Harvesting and concentration process of low concentration microalgae cultures ranging from 1 to 2 g dry weight per liter was affected by algogenic organic matter (AOM), ionic strength, cell concentration, polymer charge density, and media pH. Marine microalgae flocculation was greatly affected by the presence of AOM independently of the flocculant chemistry. Presence of AOM demanded extra flocculant dosage i.e., 3-fold of AlCl3, 7-fold of highly charged synthetic cationic polymer, and 10-fold of chitosan. Flocculant dosage required for > 90 % flocculation efficiency in the presence of AOM was 160 mg/L, 50 mg/L, and 20 mg/L when using AlCl_3, chitosan, and best (more efficient) synthetic polymer respectively. The high-ionic strength of saline water did not have a significant effect on flocculation efficiency when using AlCl_3. However, to achieve efficient algal biomass removal, application of highly-charged synthetic polymers was required to overcome the presence of electrolytes. The best synthetic cationic polymer tested herein, which achieved greater than 90 % flocculation efficiency at 20 mg/L dosage, was a polymer with 99 % cationic charge density. Cell concentration also affected flocculant dosage requirement; low density cultures (10^6 cells/mL) required 6-fold greater dosages than cultures grown until early stationary phase (10^7 cells/mL).
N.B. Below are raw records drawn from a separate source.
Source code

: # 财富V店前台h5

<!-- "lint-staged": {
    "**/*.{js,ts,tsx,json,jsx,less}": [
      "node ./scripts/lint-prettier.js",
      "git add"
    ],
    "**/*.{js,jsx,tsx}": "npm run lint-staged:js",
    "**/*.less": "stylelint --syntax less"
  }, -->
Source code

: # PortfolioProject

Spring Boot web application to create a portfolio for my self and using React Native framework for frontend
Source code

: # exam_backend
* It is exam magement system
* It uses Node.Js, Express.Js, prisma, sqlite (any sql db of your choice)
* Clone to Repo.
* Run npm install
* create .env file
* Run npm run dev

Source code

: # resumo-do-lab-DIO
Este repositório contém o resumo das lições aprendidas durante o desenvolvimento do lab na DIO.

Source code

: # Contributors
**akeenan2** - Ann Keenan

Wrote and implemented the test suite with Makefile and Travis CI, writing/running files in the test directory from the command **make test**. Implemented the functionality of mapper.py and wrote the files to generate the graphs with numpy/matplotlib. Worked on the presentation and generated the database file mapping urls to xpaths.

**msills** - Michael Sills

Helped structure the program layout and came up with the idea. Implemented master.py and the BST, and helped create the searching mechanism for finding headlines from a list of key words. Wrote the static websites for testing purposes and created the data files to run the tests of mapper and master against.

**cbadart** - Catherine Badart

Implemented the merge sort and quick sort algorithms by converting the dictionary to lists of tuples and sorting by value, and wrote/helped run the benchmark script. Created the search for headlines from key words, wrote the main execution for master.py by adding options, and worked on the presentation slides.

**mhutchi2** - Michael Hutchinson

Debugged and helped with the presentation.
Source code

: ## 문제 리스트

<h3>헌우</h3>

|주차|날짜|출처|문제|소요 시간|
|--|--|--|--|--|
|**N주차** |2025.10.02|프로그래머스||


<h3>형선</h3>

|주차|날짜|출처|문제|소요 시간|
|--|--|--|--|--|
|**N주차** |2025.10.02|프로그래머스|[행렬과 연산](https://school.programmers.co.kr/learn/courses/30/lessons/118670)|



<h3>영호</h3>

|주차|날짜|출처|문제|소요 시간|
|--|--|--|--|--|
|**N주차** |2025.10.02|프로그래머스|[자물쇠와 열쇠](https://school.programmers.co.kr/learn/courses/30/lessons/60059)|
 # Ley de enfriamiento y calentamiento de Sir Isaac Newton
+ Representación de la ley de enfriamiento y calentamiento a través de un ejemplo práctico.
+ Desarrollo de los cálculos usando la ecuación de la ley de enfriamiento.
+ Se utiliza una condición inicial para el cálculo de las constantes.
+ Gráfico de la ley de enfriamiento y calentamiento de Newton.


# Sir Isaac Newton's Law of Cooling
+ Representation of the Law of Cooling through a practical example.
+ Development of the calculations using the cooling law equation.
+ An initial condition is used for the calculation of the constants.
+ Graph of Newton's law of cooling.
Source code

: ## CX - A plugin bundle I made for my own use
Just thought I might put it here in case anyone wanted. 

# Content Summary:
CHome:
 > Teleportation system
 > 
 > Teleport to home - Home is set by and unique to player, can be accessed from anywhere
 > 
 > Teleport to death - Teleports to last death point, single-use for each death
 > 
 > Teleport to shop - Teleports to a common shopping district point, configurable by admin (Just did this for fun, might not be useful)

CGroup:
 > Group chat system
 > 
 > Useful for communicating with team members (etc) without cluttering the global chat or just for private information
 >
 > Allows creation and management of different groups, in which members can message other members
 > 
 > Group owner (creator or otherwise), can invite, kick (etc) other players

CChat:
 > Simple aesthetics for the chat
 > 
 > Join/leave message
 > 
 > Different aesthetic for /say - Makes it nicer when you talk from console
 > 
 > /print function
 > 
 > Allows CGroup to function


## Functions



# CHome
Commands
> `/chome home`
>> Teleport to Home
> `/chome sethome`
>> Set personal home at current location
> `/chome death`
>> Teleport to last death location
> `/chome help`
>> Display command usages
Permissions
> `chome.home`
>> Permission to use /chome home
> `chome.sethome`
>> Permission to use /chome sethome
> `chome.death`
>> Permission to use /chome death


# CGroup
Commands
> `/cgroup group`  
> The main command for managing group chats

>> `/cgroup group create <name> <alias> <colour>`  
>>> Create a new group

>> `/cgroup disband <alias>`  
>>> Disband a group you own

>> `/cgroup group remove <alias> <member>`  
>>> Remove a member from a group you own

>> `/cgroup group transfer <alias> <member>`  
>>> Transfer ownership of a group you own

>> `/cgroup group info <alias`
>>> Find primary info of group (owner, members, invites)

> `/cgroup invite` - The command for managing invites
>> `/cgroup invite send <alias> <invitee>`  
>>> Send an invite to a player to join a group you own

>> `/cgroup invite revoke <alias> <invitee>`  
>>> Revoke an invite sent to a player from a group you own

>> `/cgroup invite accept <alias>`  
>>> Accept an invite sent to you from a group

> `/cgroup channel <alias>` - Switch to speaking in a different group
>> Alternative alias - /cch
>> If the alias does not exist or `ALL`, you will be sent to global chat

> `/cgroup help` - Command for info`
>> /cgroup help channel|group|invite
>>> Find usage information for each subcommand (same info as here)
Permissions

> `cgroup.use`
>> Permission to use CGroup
The second study addresses cultivation, extraction and purification challenges of two complex recombinant proteins, an immunotoxin molecule (MT51) and malaria vaccine antigen (Pfs25) produced in the chloroplast of C. reinhardtii. Main challenges identified were i) low transgene expression level, ii) proteolytic instability of MT51 immunotoxin, and iii) aggregation of Pfs25 antigen. Optimal expression and accumulation of Pfs25 antigen required growing C. reinhardtii cultures to late exponential phase (10^6 cells/mL) and inducing transgene expression for 24 h at a photon irradiance of 120 ?mol/m^2s.